----- Provided records -----
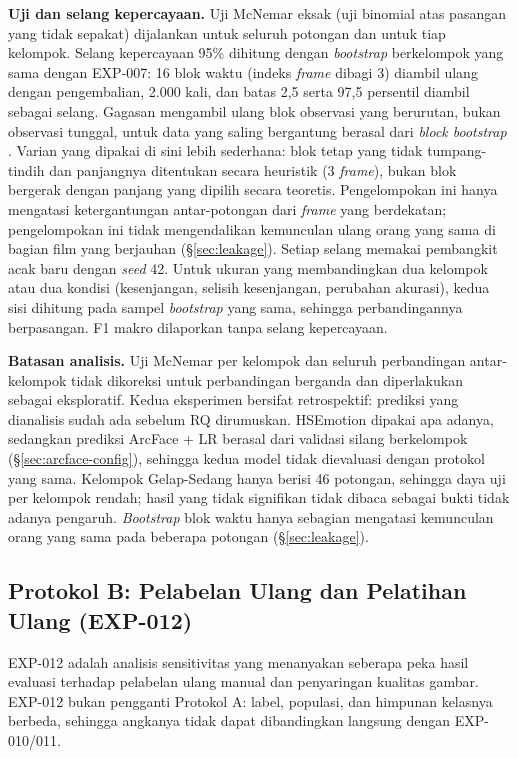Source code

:\textbf{Uji dan selang kepercayaan.} Uji McNemar eksak (uji binomial atas pasangan yang tidak sepakat) dijalankan untuk seluruh potongan dan untuk tiap kelompok. Selang kepercayaan 95\% dihitung dengan \textit{bootstrap} berkelompok yang sama dengan EXP-007: 16 blok waktu (indeks \textit{frame} dibagi 3) diambil ulang dengan pengembalian, 2.000 kali, dan batas 2,5 serta 97,5 persentil diambil sebagai selang. Gagasan mengambil ulang blok observasi yang berurutan, bukan observasi tunggal, untuk data yang saling bergantung berasal dari \textit{block bootstrap} \citep{kunsch1989jackknife}. Varian yang dipakai di sini lebih sederhana: blok tetap yang tidak tumpang-tindih dan panjangnya ditentukan secara heuristik (3 \textit{frame}), bukan blok bergerak dengan panjang yang dipilih secara teoretis. Pengelompokan ini hanya mengatasi ketergantungan antar-potongan dari \textit{frame} yang berdekatan; pengelompokan ini tidak mengendalikan kemunculan ulang orang yang sama di bagian film yang berjauhan (\S\ref{sec:leakage}). Setiap selang memakai pembangkit acak baru dengan \textit{seed} 42. Untuk ukuran yang membandingkan dua kelompok atau dua kondisi (kesenjangan, selisih kesenjangan, perubahan akurasi), kedua sisi dihitung pada sampel \textit{bootstrap} yang sama, sehingga perbandingannya berpasangan. F1 makro dilaporkan tanpa selang kepercayaan.

\textbf{Batasan analisis.} Uji McNemar per kelompok dan seluruh perbandingan antar-kelompok tidak dikoreksi untuk perbandingan berganda dan diperlakukan sebagai eksploratif. Kedua eksperimen bersifat retrospektif: prediksi yang dianalisis sudah ada sebelum RQ dirumuskan. HSEmotion dipakai apa adanya, sedangkan prediksi ArcFace + LR berasal dari validasi silang berkelompok (\S\ref{sec:arcface-config}), sehingga kedua model tidak dievaluasi dengan protokol yang sama. Kelompok Gelap-Sedang hanya berisi 46 potongan, sehingga daya uji per kelompok rendah; hasil yang tidak signifikan tidak dibaca sebagai bukti tidak adanya pengaruh. \textit{Bootstrap} blok waktu hanya sebagian mengatasi kemunculan orang yang sama pada beberapa potongan (\S\ref{sec:leakage}).

\subsection{Protokol B: Pelabelan Ulang dan Pelatihan Ulang (EXP-012)}
\label{sec:protocol-b}

EXP-012 adalah analisis sensitivitas yang menanyakan seberapa peka hasil evaluasi terhadap pelabelan ulang manual dan penyaringan kualitas gambar. EXP-012 bukan pengganti Protokol A: label, populasi, dan himpunan kelasnya berbeda, sehingga angkanya tidak dapat dibandingkan langsung dengan EXP-010/011.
-----
What the exercise asks
The full data, repeated exactly and stripped of its pictures, is the expected answer.

Answer
Source code

:\textbf{Uji dan selang kepercayaan.} Uji McNemar eksak (uji binomial atas pasangan yang tidak sepakat) dijalankan untuk seluruh potongan dan untuk tiap kelompok. Selang kepercayaan 95\% dihitung dengan \textit{bootstrap} berkelompok yang sama dengan EXP-007: 16 blok waktu (indeks \textit{frame} dibagi 3) diambil ulang dengan pengembalian, 2.000 kali, dan batas 2,5 serta 97,5 persentil diambil sebagai selang. Gagasan mengambil ulang blok observasi yang berurutan, bukan observasi tunggal, untuk data yang saling bergantung berasal dari \textit{block bootstrap} \citep{kunsch1989jackknife}. Varian yang dipakai di sini lebih sederhana: blok tetap yang tidak tumpang-tindih dan panjangnya ditentukan secara heuristik (3 \textit{frame}), bukan blok bergerak dengan panjang yang dipilih secara teoretis. Pengelompokan ini hanya mengatasi ketergantungan antar-potongan dari \textit{frame} yang berdekatan; pengelompokan ini tidak mengendalikan kemunculan ulang orang yang sama di bagian film yang berjauhan (\S\ref{sec:leakage}). Setiap selang memakai pembangkit acak baru dengan \textit{seed} 42. Untuk ukuran yang membandingkan dua kelompok atau dua kondisi (kesenjangan, selisih kesenjangan, perubahan akurasi), kedua sisi dihitung pada sampel \textit{bootstrap} yang sama, sehingga perbandingannya berpasangan. F1 makro dilaporkan tanpa selang kepercayaan.

\textbf{Batasan analisis.} Uji McNemar per kelompok dan seluruh perbandingan antar-kelompok tidak dikoreksi untuk perbandingan berganda dan diperlakukan sebagai eksploratif. Kedua eksperimen bersifat retrospektif: prediksi yang dianalisis sudah ada sebelum RQ dirumuskan. HSEmotion dipakai apa adanya, sedangkan prediksi ArcFace + LR berasal dari validasi silang berkelompok (\S\ref{sec:arcface-config}), sehingga kedua model tidak dievaluasi dengan protokol yang sama. Kelompok Gelap-Sedang hanya berisi 46 potongan, sehingga daya uji per kelompok rendah; hasil yang tidak signifikan tidak dibaca sebagai bukti tidak adanya pengaruh. \textit{Bootstrap} blok waktu hanya sebagian mengatasi kemunculan orang yang sama pada beberapa potongan (\S\ref{sec:leakage}).

\subsection{Protokol B: Pelabelan Ulang dan Pelatihan Ulang (EXP-012)}
\label{sec:protocol-b}

EXP-012 adalah analisis sensitivitas yang menanyakan seberapa peka hasil evaluasi terhadap pelabelan ulang manual dan penyaringan kualitas gambar. EXP-012 bukan pengganti Protokol A: label, populasi, dan himpunan kelasnya berbeda, sehingga angkanya tidak dapat dibandingkan langsung dengan EXP-010/011.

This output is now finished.